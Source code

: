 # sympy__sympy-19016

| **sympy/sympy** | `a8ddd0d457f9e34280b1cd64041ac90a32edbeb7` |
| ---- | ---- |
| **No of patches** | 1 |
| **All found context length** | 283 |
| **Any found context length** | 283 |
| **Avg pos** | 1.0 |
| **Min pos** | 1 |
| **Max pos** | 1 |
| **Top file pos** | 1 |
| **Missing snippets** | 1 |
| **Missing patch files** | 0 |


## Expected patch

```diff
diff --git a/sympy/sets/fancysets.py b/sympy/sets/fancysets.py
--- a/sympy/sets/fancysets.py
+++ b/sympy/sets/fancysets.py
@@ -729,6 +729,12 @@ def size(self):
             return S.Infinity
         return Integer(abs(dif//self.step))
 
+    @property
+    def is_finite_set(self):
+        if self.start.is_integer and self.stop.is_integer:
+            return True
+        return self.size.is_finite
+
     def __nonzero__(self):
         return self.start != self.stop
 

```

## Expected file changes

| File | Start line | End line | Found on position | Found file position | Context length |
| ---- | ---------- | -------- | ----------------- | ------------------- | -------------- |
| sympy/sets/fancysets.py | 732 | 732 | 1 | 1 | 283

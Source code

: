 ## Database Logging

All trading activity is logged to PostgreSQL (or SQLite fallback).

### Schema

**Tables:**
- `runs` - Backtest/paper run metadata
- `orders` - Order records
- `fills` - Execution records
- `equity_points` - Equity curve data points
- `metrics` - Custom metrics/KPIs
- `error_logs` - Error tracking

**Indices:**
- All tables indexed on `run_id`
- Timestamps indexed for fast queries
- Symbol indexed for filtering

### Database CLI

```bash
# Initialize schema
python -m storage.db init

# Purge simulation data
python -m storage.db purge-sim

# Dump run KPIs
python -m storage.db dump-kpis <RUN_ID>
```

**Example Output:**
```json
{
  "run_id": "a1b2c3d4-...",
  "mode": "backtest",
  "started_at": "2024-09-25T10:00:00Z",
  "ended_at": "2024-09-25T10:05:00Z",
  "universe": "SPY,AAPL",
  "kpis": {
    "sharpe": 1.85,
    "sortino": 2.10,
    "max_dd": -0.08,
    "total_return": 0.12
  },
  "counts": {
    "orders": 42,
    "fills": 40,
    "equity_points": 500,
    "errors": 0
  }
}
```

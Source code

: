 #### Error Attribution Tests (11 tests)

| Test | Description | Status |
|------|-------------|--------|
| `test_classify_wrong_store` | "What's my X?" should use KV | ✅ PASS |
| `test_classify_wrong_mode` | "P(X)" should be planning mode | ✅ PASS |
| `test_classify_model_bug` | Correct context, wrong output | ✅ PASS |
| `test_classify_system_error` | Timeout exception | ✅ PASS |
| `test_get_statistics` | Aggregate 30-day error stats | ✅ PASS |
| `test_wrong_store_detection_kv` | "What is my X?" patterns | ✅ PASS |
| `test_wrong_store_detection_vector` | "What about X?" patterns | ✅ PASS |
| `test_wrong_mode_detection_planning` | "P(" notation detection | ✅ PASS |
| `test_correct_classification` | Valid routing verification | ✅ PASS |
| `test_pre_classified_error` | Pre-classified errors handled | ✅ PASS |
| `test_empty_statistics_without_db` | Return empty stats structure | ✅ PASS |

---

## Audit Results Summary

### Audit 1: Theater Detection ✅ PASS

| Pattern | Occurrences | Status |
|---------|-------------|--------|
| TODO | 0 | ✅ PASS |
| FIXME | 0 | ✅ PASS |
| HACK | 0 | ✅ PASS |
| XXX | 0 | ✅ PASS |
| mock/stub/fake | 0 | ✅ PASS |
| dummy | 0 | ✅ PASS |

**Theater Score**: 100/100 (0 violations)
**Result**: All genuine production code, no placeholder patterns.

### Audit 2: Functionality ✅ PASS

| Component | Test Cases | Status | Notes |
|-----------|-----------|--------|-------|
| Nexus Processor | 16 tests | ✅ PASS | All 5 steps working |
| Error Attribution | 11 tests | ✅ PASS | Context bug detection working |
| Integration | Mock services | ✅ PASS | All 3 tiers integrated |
○ ○ ○ ○ ○
Requirement :: Each line of the data above needs to be returned exactly.

Answer ::
Source code

: # sympy__sympy-19016

| **sympy/sympy** | `a8ddd0d457f9e34280b1cd64041ac90a32edbeb7` |
| ---- | ---- |
| **No of patches** | 1 |
| **All found context length** | 283 |
| **Any found context length** | 283 |
| **Avg pos** | 1.0 |
| **Min pos** | 1 |
| **Max pos** | 1 |
| **Top file pos** | 1 |
| **Missing snippets** | 1 |
| **Missing patch files** | 0 |


## Expected patch

```diff
diff --git a/sympy/sets/fancysets.py b/sympy/sets/fancysets.py
--- a/sympy/sets/fancysets.py
+++ b/sympy/sets/fancysets.py
@@ -729,6 +729,12 @@ def size(self):
             return S.Infinity
         return Integer(abs(dif//self.step))
 
+    @property
+    def is_finite_set(self):
+        if self.start.is_integer and self.stop.is_integer:
+            return True
+        return self.size.is_finite
+
     def __nonzero__(self):
         return self.start != self.stop
 

```

## Expected file changes

| File | Start line | End line | Found on position | Found file position | Context length |
| ---- | ---------- | -------- | ----------------- | ------------------- | -------------- |
| sympy/sets/fancysets.py | 732 | 732 | 1 | 1 | 283

Source code

: ## Database Logging

All trading activity is logged to PostgreSQL (or SQLite fallback).

### Schema

**Tables:**
- `runs` - Backtest/paper run metadata
- `orders` - Order records
- `fills` - Execution records
- `equity_points` - Equity curve data points
- `metrics` - Custom metrics/KPIs
- `error_logs` - Error tracking

**Indices:**
- All tables indexed on `run_id`
- Timestamps indexed for fast queries
- Symbol indexed for filtering

### Database CLI

```bash
# Initialize schema
python -m storage.db init

# Purge simulation data
python -m storage.db purge-sim

# Dump run KPIs
python -m storage.db dump-kpis <RUN_ID>
```

**Example Output:**
```json
{
  "run_id": "a1b2c3d4-...",
  "mode": "backtest",
  "started_at": "2024-09-25T10:00:00Z",
  "ended_at": "2024-09-25T10:05:00Z",
  "universe": "SPY,AAPL",
  "kpis": {
    "sharpe": 1.85,
    "sortino": 2.10,
    "max_dd": -0.08,
    "total_return": 0.12
  },
  "counts": {
    "orders": 42,
    "fills": 40,
    "equity_points": 500,
    "errors": 0
  }
}
```

Source code

: #### Error Attribution Tests (11 tests)

| Test | Description | Status |
|------|-------------|--------|
| `test_classify_wrong_store` | "What's my X?" should use KV | ✅ PASS |
| `test_classify_wrong_mode` | "P(X)" should be planning mode | ✅ PASS |
| `test_classify_model_bug` | Correct context, wrong output | ✅ PASS |
| `test_classify_system_error` | Timeout exception | ✅ PASS |
| `test_get_statistics` | Aggregate 30-day error stats | ✅ PASS |
| `test_wrong_store_detection_kv` | "What is my X?" patterns | ✅ PASS |
| `test_wrong_store_detection_vector` | "What about X?" patterns | ✅ PASS |
| `test_wrong_mode_detection_planning` | "P(" notation detection | ✅ PASS |
| `test_correct_classification` | Valid routing verification | ✅ PASS |
| `test_pre_classified_error` | Pre-classified errors handled | ✅ PASS |
| `test_empty_statistics_without_db` | Return empty stats structure | ✅ PASS |

---

## Audit Results Summary

### Audit 1: Theater Detection ✅ PASS

| Pattern | Occurrences | Status |
|---------|-------------|--------|
| TODO | 0 | ✅ PASS |
| FIXME | 0 | ✅ PASS |
| HACK | 0 | ✅ PASS |
| XXX | 0 | ✅ PASS |
| mock/stub/fake | 0 | ✅ PASS |
| dummy | 0 | ✅ PASS |

**Theater Score**: 100/100 (0 violations)
**Result**: All genuine production code, no placeholder patterns.

### Audit 2: Functionality ✅ PASS

| Component | Test Cases | Status | Notes |
|-----------|-----------|--------|-------|
| Nexus Processor | 16 tests | ✅ PASS | All 5 steps working |
| Error Attribution | 11 tests | ✅ PASS | Context bug detection working |
| Integration | Mock services | ✅ PASS | All 3 tiers integrated |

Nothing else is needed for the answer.